By lunchtime Monday, the U.S. benchmark had lost another 16%, down $6.71 to $34.57 a barrel. That's the lowest price for WTI on the Nymex since March of 2016. London Brent gave 18%, dropping nearly eight dollars at $37.28 a barrel.

Kansas crude prices followed the national and international benchmarks on Friday, dropping 13%, or nearly five dollars. Prices at CHS in McPherson start the week at $31.50 a barrel, the lowest price since 2004.  Expect that price to drop more to reflect Monday's declines in the broader markets.

Rig Counts across Kansas continue to decline. Independent Oil & Gas Service reports three active drilling rigs in eastern Kansas, which is down one from last week, and eleven west of Wichita, which is down two. The weekly report shows a three-rig increase in the total number of INactive Rigs, including two that have now been cold stacked. Operators are about to spud a new well in Russell County.

Baker Hughes reports 793 active drilling rigs nationwide, marking an increase of four oil rigs. The count in Texas was up three, while Oklahoma and North Dakota were each down one.  Canada was down 37 at 203 rigs.

Regulators last week approved 25 permits for drilling at new locations, 12 east of Wichita and 13 in Western Kansas, including three in Stafford County. Independent Oil & Gas Service reports eight newly-completed wells for the week, all of them in Western Kansas, including one new well-completion in Barton County. 

The government reported a spike in U.S. crude-oil inventories last week.  EIA said domestic stockpiles increased 800,000 barrels to 441.1 million barrels for the week ending February 28. That's about four percent below the five-year seasonal average.

Imports increased by 21,000 barrels per day to 6.2 million barrels per day. The four-week average is about two-and-a-half percent less than a year ago.

Weekly crude oil production in the United States averaged over 13 million barrels per day for the first time ever.  EIA said U.S. operators pumped 13,174,000 barrels per day during the week ending February 28.

Ed Cross of the Kansas Independent Oil & Gas Association said Kansas production is dropping while U.S. production is going up because most of the production here comes from conventional vertical wells, while much of the increase in production nationally comes from unconventional, horizontal plays. 
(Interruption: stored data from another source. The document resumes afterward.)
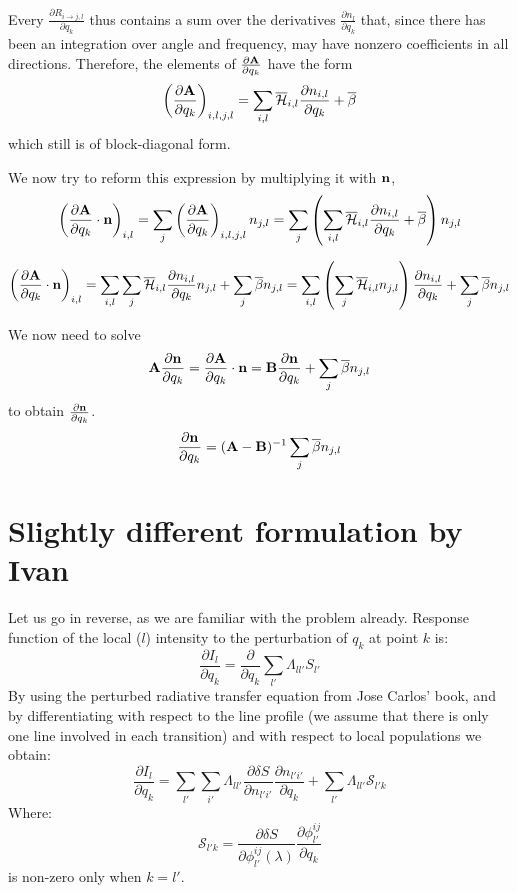 \documentclass[a4paper]{article}
\begin{document}
Every $\frac{\partial R_{i\rightarrow j,l}}{\partial q_k}$ thus contains a sum over the derivatives $\frac{\partial n_l}{\partial q_k}$ that, since there has been an integration over angle and frequency, may have nonzero coefficients in all directions. Therefore, the elements of $\frac{\partial {\bf A}}{\partial q_k}$ have the form 
$$
\left(\frac{\partial {\bf A}}{\partial q_k}\right)_{i,l,j,l}=\sum_{i,l} \overline{{\mathcal H}}_{i,l} \frac{\partial n_{i,l}}{\partial q_k} +\overline{\beta}
$$
which still is of block-diagonal form.

We now try to reform this expression by multiplying it with ${\bf n}$, 
$$
\left(\frac{\partial {\bf A}}{\partial q_k}\cdot{\bf n}\right)_{i,l}=\sum_{j} \left(\frac{\partial {\bf A}}{\partial q_k}\right)_{i,l,j,l} n_{j,l}=\sum_{j} \left( \sum_{i,l} \overline{{\mathcal H}}_{i,l} \frac{\partial n_{i,l}}{\partial q_k} +\overline{\beta}\right) n_{j,l}
$$

$$
\left(\frac{\partial {\bf A}}{\partial q_k}\cdot{\bf n}\right)_{i,l}=\sum_{i,l}\sum_{j}\overline{{\mathcal H}}_{i,l} \frac{\partial n_{i,l}}{\partial q_k}n_{j,l} +\sum_{j}\overline{\beta} n_{j,l}=\sum_{i,l}\left(\sum_{j}\overline{{\mathcal H}}_{i,l} n_{j,l}\right)\frac{\partial n_{i,l}}{\partial q_k} +\sum_{j}\overline{\beta} n_{j,l}
$$


We now need to solve
$$
{\bf A}\frac{\partial {\bf n}}{\partial q_k}=\frac{\partial {\bf A}}{\partial q_k}\cdot{\bf n}={\bf B}\frac{\partial {\bf n}}{\partial q_k}+\sum_{j}\overline{\beta} n_{j,l}
$$
to obtain $\frac{\partial {\bf n}}{\partial q_k}$. 
$$
\frac{\partial {\bf n}}{\partial q_k}=({\bf A-B})^{-1}\sum_{j}\overline{\beta} n_{j,l}
$$


\section{Slightly different formulation by Ivan}

Let us go in reverse, as we are familiar with the problem already. Response function of the local ($l$) intensity to the perturbation of $q_k$ at point $k$ is:
\begin{equation}
\frac{\partial I_l}{\partial q_k} = \frac{\partial}{\partial q_k} \sum_{l'} \Lambda_{ll'} S_{l'}
\end{equation}
By using the perturbed radiative transfer equation from Jose Carlos' book, and by differentiating with respect to the line profile (we assume that there is only one line involved in each transition) and with respect to local populations we obtain:
\begin{equation}
\frac{\partial I_l}{\partial q_k} = \sum_{l'} \sum_{i'} \Lambda_{ll'} \frac{\partial \delta S}{\partial n_{l'i'}} \frac{\partial n_{l'i'}}{\partial q_k} + \sum_{l'} \Lambda_{ll'} \mathcal{S}_{l'k}
\end{equation}
Where:
\begin{equation}
\mathcal{S}_{l'k} = \frac{\partial \delta S}{\partial \phi_{l'}^{ij}(\lambda)} \frac{\partial \phi_{l'}^{ij}}{\partial q_k}
\end{equation}
is non-zero only when $k = l'$. 
\\
\end{document}
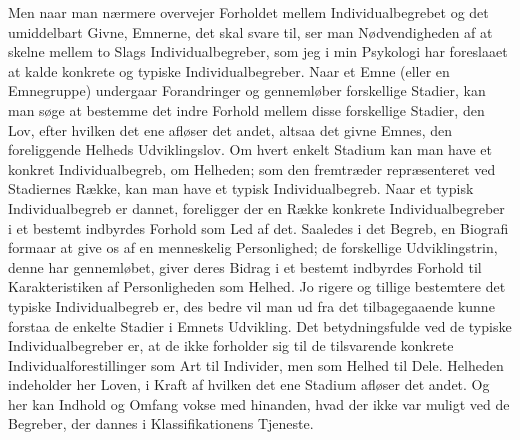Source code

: \documentclass[12pt]{article}
\begin{document}
Men naar man nærmere overvejer Forholdet mellem Individualbegrebet og det
umiddelbart Givne, Emnerne, det skal svare til, ser man Nødvendigheden af at
skelne mellem to Slags Individualbegreber, som jeg i min Psykologi har foreslaaet
at kalde konkrete og typiske Individualbegreber. Naar et Emne (eller en
Emnegruppe) undergaar Forandringer og gennemløber forskellige Stadier, kan man søge
at bestemme det indre Forhold mellem disse forskellige Stadier, den Lov, efter
hvilken det ene afløser det andet, altsaa det givne Emnes, den foreliggende Helheds
Udviklingslov. Om hvert enkelt Stadium kan man have et konkret
Individualbegreb, om Helheden; som den fremtræder repræsenteret ved Stadiernes Række,
kan man have et typisk Individualbegreb. Naar et typisk Individualbegreb er dannet,
foreligger der en Række konkrete Individualbegreber i et bestemt indbyrdes
Forhold som Led af det. Saaledes i det Begreb, en Biografi formaar at give os af en
menneskelig Personlighed; de forskellige Udviklingstrin, denne har gennemløbet,
giver deres Bidrag i et bestemt indbyrdes Forhold til Karakteristiken af
Personligheden som Helhed. Jo rigere og tillige bestemtere det typiske
Individualbegreb er,
des bedre vil man ud fra det tilbagegaaende kunne forstaa de enkelte Stadier i
Emnets Udvikling. Det betydningsfulde ved de typiske Individualbegreber er, at
de ikke forholder sig til de tilsvarende konkrete Individualforestillinger som Art til
Individer, men som Helhed til Dele. Helheden indeholder her Loven, i Kraft af
hvilken det ene Stadium afløser det andet. Og her kan Indhold og Omfang vokse
med hinanden, hvad der ikke var muligt ved de Begreber, der dannes i
Klassifikationens Tjeneste.
\end{document}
The latest numbers show last year was among the two worst years ever for crude production in Kansas. In an email interview, Cross tells us his records show last year's Kansas production total was slightly higher than in 2002. The main driver for more Kansas activity and improved production, Cross said, is higher crude prices, which averaged a bearish $47 a barrel last year. Cross said low prices and the threat of recession and economic slowdown made Kansas operators very cautious and conservative. He says many companies in the Sunflower State are restructuring their capital expense budgets to become more specialized in their core producing assets. Cross adds that operators here are working to improve operational ef iciencies and optimize supply-chain relationships.

The U.S. Energy Information Administration, which gets its numbers from state agencies including the Kansas Geological Survey, reports production of just over 2.7 million barrels in December, bringing the EIA's annual published total for last year to 32.98 million barrels (a little over 90,000 barrels per day). That would mark the lowest annual total in 70 years of state record-keeping. According to data posted on the KGS Web site, the annual total in 2019 is about a million barrels less than the previous low posted in 2002.

Oil-by-rail traffic last week jumped more than twelve percent. The Association of American Railroads reports a nearly four percent increase in the year-to-date cumulative total for oil tanker traffic.  Canada traffic increased 25% over the same week last year, and the running total so far this year is up more than 26%.  The report for the full month of February shows traffic increases in 10 of the 20 carload commodity categories tracked by the AAR each month. These included petroleum and petroleum products, which were up more than seven percent. Combined totals for all categories were down eight percent from a year earlier.